例:50万円を年利5%で借りて36回払いした場合
- 毎月返済額:約15,000円
- 総返済額:約540,000円(利息:約40,000円)
6. 不妊治療ローンのおすすめ金融機関3選
① オリコメディカルローン(提携クリニック経由)
- 金利:3.0%~7.2%
- 特徴:多くの不妊治療専門クリニックと提携あり/審査が比較的柔軟
② 新生銀行スマートカードローン プラス
- 金利:4.5%〜14.8%
- 特徴:ネット完結/生活費や宿泊費にも利用可能なフリーローン型
③ JAバンク 医療ローン
- 金利:2.0%台(地域により異なる)
- 特徴:地元密着型で相談しやすい/長期返済も可能
※最新の金利や申込条件は各公式サイトをご確認ください。
7. よくある質問(Q&A)
Q1. 不妊治療ローンと医療費控除は併用できる?
→ できます。実際に医療機関へ支払った金額が控除対象になります(ローンで支払ってもOK)。
Q2. 助成金制度との併用は可能?
→ 併用可能です。地方自治体ごとに助成金制度があるため、住んでいる地域の制度を確認しましょう。
Q3. 途中で治療を中止した場合、ローンの返済は?
→ 返済は継続します。ローン契約は治療の有無に関わらず返済義務があるため、注意が必要です。
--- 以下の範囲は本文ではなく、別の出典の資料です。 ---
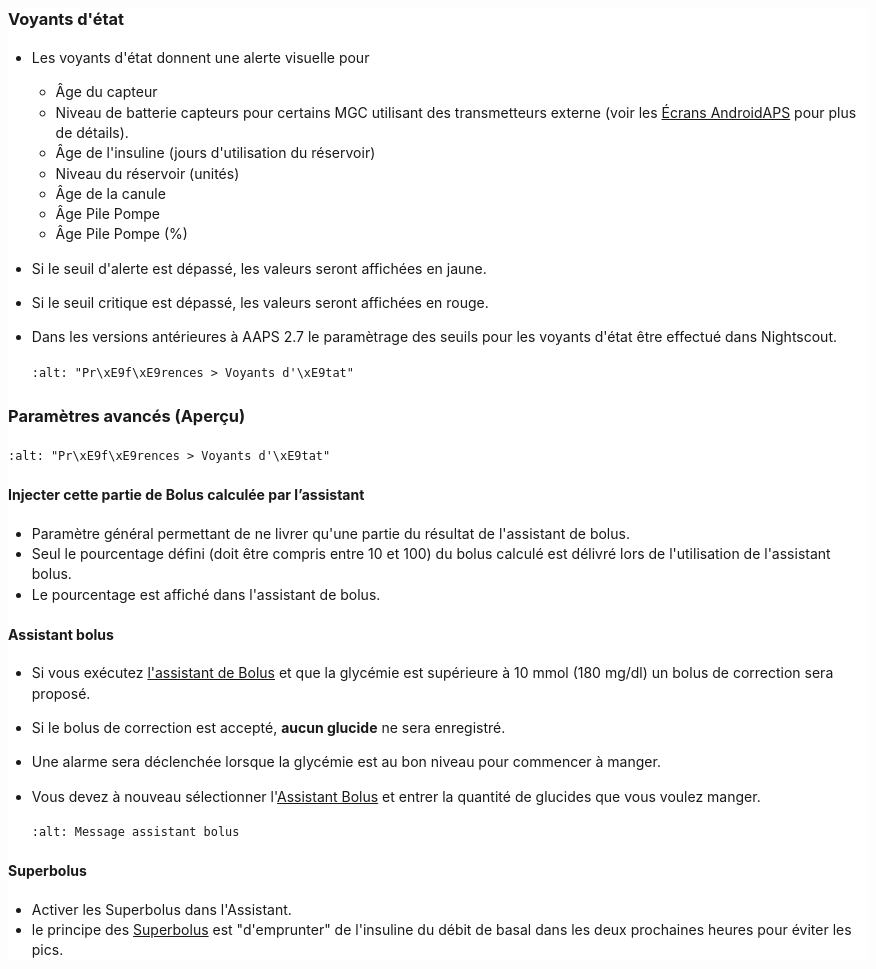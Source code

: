 ### Voyants d'état

- Les voyants d'état donnent une alerte visuelle pour

  - Âge du capteur
  - Niveau de batterie capteurs pour certains MGC utilisant des transmetteurs externe (voir les [Écrans AndroidAPS](../Getting-Started/Screenshots#niveau-du-capteur-batterie) pour plus de détails).
  - Âge de l'insuline (jours d'utilisation du réservoir)
  - Niveau du réservoir (unités)
  - Âge de la canule
  - Âge Pile Pompe
  - Âge Pile Pompe (%)

- Si le seuil d'alerte est dépassé, les valeurs seront affichées en jaune.

- Si le seuil critique est dépassé, les valeurs seront affichées en rouge.

- Dans les versions antérieures à AAPS 2.7 le paramètrage des seuils pour les voyants d'état être effectué dans Nightscout.

  ```{image} ../images/Pref2020_OV_StatusLights2.png
  :alt: "Pr\xE9f\xE9rences > Voyants d'\xE9tat"
  ```

### Paramètres avancés (Aperçu)

```{image} ../images/Pref2021_OV_Adv.png
:alt: "Pr\xE9f\xE9rences > Voyants d'\xE9tat"
```

#### Injecter cette partie de Bolus calculée par l’assistant

- Paramètre général permettant de ne livrer qu'une partie du résultat de l'assistant de bolus.
- Seul le pourcentage défini (doit être compris entre 10 et 100) du bolus calculé est délivré lors de l'utilisation de l'assistant bolus.
- Le pourcentage est affiché dans l'assistant de bolus.

#### Assistant bolus

- Si vous exécutez [l'assistant de Bolus](../Getting-Started/Screenshots#assistant-bolus) et que la glycémie est supérieure à 10 mmol (180 mg/dl) un bolus de correction sera proposé.

- Si le bolus de correction est accepté, **aucun glucide** ne sera enregistré.

- Une alarme sera déclenchée lorsque la glycémie est au bon niveau pour commencer à manger.

- Vous devez à nouveau sélectionner l'[Assistant Bolus](../Getting-Started/Screenshots#assistant-bolus) et entrer la quantité de glucides que vous voulez manger.

  ```{image} ../images/Home2021_BolusWizard_CorrectionOffer.png
  :alt: Message assistant bolus
  ```

#### Superbolus

- Activer les Superbolus dans l'Assistant.
- le principe des [Superbolus](https://www.diabetesnet.com/diabetes-technology/blue-skying/super-bolus/) est "d'emprunter" de l'insuline du débit de basal dans les deux prochaines heures pour éviter les pics.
8. まとめ|不妊治療サポートローンは上手に活用すべき
不妊治療は、経済的な不安が治療の継続に影響を与えることもあります。無理のない範囲で、サポートローンを活用することで、より多くの選択肢を持ち、精神的にもゆとりを持って治療に専念できることが大きなメリットです。
利用前には、金利・返済シミュレーション・助成金制度の確認をしっかり行い、ご家庭に合った無理のない計画を立てましょう。